Recent problems with Reverse DNS.

Brett Simpson simpsonb at hillsboroughcounty.org
Wed Aug 13 18:29:03 UTC 2003


Brett Simpson  <simpsonb at hillsboroughcounty.org> wrote:
>>Three weeks ago our internal clients were able to connect to hosts by ip 
>>address quickly. Then we started noticing slow connection to various 
internal 
>>host by IP address. If I add a host entry of my workstation to the server 
I'm 
>>connecting to then things are fast again. Sounds like a Reverse DNS problem.
>>So I updated our db.cache file (which contains the root servers) on both DNS 
>>server and things seemed to be fast again after restarting Bind. But then 10 
>>minutes later things slowed down again.
>>Our hosts that have public IPs with FQDN are fine. Just the internal hosts 
>>have problems.

>Barry Margolin <barry.margolin () level3 ! com> wrote:
>If the internal hosts are using private addresses, then you need to have
>local zone files for the reverse domains.  The nameservers that the RFC
>1918 reverse domains are delegated to don't always respond in a timely
>fashion.

Hmm... I have a large number of internal private subnets. Making these local 
zone file for reverse lookups would take some time considering I have about 
100 subnets. Is their some sort of short cut to the process?

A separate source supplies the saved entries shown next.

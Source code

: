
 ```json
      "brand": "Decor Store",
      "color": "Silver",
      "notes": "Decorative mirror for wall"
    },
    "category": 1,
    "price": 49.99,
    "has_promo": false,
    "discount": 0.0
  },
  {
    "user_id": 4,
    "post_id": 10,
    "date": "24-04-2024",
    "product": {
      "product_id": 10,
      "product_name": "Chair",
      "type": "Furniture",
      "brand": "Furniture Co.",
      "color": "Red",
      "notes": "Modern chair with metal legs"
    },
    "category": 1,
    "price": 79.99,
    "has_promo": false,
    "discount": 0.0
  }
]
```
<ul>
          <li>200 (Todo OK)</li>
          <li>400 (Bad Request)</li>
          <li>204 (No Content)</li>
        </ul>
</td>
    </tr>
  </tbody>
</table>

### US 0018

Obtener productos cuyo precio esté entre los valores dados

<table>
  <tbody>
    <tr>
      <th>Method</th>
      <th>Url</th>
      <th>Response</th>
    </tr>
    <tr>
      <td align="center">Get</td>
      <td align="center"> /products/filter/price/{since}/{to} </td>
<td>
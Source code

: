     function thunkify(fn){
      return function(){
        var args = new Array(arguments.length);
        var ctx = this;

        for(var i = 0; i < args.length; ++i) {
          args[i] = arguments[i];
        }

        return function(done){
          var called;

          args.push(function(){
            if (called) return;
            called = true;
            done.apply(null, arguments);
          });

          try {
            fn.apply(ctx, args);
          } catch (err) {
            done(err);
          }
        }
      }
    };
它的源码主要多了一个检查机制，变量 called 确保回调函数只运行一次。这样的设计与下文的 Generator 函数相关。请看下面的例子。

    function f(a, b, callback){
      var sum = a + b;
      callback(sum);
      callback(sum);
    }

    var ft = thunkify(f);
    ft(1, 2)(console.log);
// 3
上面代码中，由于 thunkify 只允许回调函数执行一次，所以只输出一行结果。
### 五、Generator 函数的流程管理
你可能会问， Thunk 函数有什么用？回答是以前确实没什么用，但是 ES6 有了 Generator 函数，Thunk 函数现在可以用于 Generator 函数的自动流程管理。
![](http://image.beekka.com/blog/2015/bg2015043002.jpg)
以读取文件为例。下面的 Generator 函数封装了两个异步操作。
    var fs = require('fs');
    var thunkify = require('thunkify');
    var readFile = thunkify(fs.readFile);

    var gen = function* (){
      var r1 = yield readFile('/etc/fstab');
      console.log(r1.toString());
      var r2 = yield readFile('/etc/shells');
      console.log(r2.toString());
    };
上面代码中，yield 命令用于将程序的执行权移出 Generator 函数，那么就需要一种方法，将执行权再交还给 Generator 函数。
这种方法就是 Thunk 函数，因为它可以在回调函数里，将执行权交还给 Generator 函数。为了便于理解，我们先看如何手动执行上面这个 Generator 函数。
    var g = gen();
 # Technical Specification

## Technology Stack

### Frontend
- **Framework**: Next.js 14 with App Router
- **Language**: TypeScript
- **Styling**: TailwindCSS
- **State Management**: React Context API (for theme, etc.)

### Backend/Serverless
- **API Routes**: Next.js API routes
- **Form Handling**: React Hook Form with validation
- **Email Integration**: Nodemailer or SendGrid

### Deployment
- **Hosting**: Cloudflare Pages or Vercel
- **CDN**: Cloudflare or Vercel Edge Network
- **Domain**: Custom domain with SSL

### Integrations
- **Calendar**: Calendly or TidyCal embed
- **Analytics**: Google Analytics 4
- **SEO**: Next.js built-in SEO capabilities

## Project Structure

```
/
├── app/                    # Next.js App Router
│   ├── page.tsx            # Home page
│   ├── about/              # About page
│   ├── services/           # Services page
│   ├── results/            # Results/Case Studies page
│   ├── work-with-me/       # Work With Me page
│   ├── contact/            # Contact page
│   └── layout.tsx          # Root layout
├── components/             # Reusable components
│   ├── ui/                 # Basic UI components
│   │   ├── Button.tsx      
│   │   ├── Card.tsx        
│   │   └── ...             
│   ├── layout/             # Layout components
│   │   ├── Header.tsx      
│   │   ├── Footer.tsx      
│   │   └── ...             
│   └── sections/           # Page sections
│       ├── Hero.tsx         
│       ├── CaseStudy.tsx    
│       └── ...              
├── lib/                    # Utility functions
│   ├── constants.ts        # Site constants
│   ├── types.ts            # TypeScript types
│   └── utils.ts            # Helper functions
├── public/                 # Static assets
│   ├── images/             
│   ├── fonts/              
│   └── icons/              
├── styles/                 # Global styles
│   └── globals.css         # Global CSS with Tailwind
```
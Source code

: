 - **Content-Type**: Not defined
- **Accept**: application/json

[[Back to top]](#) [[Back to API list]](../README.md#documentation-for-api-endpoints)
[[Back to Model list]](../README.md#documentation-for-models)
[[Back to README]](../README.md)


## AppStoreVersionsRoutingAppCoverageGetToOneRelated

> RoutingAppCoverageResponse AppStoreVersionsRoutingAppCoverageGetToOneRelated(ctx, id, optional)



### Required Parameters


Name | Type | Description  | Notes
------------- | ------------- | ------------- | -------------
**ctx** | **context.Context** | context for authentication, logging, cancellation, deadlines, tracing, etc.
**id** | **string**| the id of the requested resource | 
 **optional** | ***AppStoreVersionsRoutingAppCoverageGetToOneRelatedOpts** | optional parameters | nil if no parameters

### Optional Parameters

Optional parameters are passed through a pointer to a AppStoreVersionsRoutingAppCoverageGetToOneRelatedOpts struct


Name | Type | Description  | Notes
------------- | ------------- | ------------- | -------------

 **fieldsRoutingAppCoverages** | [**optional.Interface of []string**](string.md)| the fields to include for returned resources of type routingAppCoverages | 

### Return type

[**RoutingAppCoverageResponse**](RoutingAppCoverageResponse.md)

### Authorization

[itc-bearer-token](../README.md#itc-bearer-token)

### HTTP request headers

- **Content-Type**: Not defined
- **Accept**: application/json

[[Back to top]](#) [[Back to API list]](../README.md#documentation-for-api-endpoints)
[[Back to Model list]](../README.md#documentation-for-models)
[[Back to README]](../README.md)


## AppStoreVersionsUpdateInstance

Like for example is there a setting in Bind 9 that will allow me to say that 
any host on the 192.168.60.x subnet will get a reverse response (a dummy one) 
without having to specify every host and IP address in the zone?

Or if that's not possible how about a utility that will allow me to generate a 
reverse zone file quickly based on the subnet I give it?